> [What you will do]: Search the records below for the string "sketch", and report each line that contains it.

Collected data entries
*** Begin section ***

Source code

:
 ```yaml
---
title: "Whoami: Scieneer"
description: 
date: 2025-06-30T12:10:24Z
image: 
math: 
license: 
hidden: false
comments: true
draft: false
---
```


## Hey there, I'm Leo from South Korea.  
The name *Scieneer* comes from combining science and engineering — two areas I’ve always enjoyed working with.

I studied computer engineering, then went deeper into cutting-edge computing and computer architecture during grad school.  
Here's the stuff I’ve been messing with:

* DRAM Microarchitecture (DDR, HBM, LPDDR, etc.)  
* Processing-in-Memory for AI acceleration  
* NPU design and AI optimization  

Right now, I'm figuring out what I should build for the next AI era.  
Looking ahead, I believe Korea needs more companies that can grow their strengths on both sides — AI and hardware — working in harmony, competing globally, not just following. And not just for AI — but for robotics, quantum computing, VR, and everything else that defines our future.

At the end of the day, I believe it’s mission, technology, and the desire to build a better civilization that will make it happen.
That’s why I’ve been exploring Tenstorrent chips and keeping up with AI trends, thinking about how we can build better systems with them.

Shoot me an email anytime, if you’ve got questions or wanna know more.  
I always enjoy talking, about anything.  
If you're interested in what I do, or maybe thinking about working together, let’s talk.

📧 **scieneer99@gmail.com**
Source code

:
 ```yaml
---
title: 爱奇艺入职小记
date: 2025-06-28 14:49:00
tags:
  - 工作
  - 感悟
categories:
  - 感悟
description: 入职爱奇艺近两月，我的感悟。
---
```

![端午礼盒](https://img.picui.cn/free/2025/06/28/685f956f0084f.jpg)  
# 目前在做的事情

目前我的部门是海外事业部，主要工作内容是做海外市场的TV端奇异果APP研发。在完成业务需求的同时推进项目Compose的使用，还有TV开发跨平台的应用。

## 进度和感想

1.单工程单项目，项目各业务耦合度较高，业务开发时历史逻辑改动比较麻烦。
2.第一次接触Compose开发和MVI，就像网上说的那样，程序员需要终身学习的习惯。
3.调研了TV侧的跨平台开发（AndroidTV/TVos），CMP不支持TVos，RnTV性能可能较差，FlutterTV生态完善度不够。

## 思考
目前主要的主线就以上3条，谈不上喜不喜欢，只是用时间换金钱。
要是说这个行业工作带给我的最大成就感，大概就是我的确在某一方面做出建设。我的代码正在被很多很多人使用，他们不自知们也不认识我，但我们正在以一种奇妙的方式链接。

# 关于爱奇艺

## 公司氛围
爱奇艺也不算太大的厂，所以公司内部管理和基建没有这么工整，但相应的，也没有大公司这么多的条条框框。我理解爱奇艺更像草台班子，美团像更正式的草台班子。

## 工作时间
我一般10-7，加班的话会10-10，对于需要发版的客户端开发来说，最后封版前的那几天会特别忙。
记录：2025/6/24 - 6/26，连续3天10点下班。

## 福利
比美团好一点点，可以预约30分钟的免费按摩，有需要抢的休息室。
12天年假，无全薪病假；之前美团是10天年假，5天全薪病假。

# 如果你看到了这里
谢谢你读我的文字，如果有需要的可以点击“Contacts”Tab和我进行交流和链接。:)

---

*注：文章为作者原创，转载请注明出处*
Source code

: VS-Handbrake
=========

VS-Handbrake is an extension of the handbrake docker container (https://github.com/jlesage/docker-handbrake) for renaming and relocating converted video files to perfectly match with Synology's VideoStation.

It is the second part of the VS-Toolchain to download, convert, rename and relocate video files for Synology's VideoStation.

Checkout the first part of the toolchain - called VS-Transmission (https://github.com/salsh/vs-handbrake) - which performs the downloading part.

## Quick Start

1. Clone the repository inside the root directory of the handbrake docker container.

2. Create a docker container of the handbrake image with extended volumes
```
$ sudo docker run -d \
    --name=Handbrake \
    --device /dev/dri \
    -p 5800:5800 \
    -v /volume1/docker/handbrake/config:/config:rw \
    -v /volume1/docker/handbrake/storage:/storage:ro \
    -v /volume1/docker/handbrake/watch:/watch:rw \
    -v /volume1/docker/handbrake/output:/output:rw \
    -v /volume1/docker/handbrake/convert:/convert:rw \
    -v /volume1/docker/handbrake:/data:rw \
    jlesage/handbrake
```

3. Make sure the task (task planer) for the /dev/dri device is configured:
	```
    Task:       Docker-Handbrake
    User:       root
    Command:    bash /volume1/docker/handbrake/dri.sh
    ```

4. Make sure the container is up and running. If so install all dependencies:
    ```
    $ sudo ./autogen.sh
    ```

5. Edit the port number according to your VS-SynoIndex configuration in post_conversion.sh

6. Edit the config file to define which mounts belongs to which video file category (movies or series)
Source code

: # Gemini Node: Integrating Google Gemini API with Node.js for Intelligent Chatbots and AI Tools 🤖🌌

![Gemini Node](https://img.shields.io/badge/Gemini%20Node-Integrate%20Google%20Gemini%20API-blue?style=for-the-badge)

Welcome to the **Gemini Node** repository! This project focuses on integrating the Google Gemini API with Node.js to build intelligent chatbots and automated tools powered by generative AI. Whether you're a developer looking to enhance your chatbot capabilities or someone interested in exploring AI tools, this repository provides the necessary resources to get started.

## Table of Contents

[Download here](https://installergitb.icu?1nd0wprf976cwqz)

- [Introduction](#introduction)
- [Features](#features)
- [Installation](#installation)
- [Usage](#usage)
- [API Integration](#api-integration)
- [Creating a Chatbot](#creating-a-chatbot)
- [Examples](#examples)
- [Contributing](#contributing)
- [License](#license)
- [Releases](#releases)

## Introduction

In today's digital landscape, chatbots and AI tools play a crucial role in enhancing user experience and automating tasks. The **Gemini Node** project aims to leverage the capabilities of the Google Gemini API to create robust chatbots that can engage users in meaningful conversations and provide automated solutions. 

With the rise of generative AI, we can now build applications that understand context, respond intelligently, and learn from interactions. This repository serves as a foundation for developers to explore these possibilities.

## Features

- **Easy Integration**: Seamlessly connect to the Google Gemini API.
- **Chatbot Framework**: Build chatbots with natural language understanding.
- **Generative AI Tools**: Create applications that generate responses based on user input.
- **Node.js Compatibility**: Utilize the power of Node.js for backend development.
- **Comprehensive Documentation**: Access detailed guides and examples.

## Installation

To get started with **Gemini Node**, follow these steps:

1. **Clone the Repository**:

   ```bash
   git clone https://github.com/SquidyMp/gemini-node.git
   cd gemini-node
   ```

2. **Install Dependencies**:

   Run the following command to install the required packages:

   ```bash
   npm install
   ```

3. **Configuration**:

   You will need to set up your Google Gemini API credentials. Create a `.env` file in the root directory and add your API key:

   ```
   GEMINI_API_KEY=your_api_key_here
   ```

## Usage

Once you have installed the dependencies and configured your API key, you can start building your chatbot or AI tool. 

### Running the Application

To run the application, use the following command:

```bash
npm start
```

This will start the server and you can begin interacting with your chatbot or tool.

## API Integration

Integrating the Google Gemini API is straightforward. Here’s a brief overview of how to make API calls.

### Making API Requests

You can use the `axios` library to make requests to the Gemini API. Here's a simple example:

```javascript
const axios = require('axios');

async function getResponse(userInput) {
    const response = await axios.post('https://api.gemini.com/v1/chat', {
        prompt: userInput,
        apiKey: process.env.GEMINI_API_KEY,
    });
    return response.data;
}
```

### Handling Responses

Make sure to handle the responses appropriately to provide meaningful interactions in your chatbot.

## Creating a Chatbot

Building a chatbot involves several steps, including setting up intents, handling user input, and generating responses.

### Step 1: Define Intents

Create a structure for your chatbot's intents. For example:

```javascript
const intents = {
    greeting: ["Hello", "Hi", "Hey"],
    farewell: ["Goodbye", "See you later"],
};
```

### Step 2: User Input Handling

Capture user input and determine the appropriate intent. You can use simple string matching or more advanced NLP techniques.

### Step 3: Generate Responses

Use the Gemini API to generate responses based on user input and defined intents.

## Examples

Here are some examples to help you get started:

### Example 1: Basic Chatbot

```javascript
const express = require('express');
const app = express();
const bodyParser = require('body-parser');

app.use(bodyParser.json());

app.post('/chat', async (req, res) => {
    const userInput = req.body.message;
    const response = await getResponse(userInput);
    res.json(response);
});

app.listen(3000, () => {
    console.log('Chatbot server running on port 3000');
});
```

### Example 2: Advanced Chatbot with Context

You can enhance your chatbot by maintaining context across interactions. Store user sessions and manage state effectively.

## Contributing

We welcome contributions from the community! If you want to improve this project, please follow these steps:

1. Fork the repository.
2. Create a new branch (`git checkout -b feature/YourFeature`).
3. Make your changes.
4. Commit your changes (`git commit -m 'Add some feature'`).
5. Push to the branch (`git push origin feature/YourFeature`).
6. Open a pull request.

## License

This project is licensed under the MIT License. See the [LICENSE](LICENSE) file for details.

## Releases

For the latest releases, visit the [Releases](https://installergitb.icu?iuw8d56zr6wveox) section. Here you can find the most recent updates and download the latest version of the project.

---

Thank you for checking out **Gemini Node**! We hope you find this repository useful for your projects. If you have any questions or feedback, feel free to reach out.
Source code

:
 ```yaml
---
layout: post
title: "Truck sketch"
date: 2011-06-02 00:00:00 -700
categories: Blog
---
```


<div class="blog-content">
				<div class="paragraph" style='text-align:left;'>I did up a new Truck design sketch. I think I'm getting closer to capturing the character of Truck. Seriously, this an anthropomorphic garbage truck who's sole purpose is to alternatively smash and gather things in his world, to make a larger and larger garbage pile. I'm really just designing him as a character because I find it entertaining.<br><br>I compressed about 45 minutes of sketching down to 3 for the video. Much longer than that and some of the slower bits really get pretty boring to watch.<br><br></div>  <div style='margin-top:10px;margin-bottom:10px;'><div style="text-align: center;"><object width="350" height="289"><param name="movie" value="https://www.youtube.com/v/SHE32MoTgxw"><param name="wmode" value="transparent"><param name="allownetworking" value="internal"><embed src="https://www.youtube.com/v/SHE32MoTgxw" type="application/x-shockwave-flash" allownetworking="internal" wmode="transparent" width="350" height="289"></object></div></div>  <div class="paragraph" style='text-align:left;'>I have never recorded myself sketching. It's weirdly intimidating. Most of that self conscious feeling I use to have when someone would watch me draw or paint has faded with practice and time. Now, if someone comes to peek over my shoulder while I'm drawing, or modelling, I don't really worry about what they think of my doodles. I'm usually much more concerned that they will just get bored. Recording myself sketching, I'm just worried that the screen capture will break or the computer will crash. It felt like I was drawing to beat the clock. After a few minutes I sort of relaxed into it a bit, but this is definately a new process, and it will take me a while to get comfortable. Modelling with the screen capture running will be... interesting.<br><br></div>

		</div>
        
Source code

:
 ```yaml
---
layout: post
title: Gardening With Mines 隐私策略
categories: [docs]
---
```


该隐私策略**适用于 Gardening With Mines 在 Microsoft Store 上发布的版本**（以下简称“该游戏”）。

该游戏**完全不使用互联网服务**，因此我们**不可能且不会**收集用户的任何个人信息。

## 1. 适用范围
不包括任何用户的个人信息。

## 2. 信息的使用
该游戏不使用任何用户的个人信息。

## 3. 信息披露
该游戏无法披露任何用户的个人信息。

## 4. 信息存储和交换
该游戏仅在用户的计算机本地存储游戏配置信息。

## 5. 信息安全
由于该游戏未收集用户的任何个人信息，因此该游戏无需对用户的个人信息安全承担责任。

*** End section ***

> [Answer to the exercise]:
title: "Truck sketch"
				<div class="paragraph" style='text-align:left;'>I did up a new Truck design sketch. I think I'm getting closer to capturing the character of Truck. Seriously, this an anthropomorphic garbage truck who's sole purpose is to alternatively smash and gather things in his world, to make a larger and larger garbage pile. I'm really just designing him as a character because I find it entertaining.<br><br>I compressed about 45 minutes of sketching down to 3 for the video. Much longer than that and some of the slower bits really get pretty boring to watch.<br><br></div>  <div style='margin-top:10px;margin-bottom:10px;'><div style="text-align: center;"><object width="350" height="289"><param name="movie" value="https://www.youtube.com/v/SHE32MoTgxw"><param name="wmode" value="transparent"><param name="allownetworking" value="internal"><embed src="https://www.youtube.com/v/SHE32MoTgxw" type="application/x-shockwave-flash" allownetworking="internal" wmode="transparent" width="350" height="289"></object></div></div>  <div class="paragraph" style='text-align:left;'>I have never recorded myself sketching. It's weirdly intimidating. Most of that self conscious feeling I use to have when someone would watch me draw or paint has faded with practice and time. Now, if someone comes to peek over my shoulder while I'm drawing, or modelling, I don't really worry about what they think of my doodles. I'm usually much more concerned that they will just get bored. Recording myself sketching, I'm just worried that the screen capture will break or the computer will crash. It felt like I was drawing to beat the clock. After a few minutes I sort of relaxed into it a bit, but this is definately a new process, and it will take me a while to get comfortable. Modelling with the screen capture running will be... interesting.<br><br></div>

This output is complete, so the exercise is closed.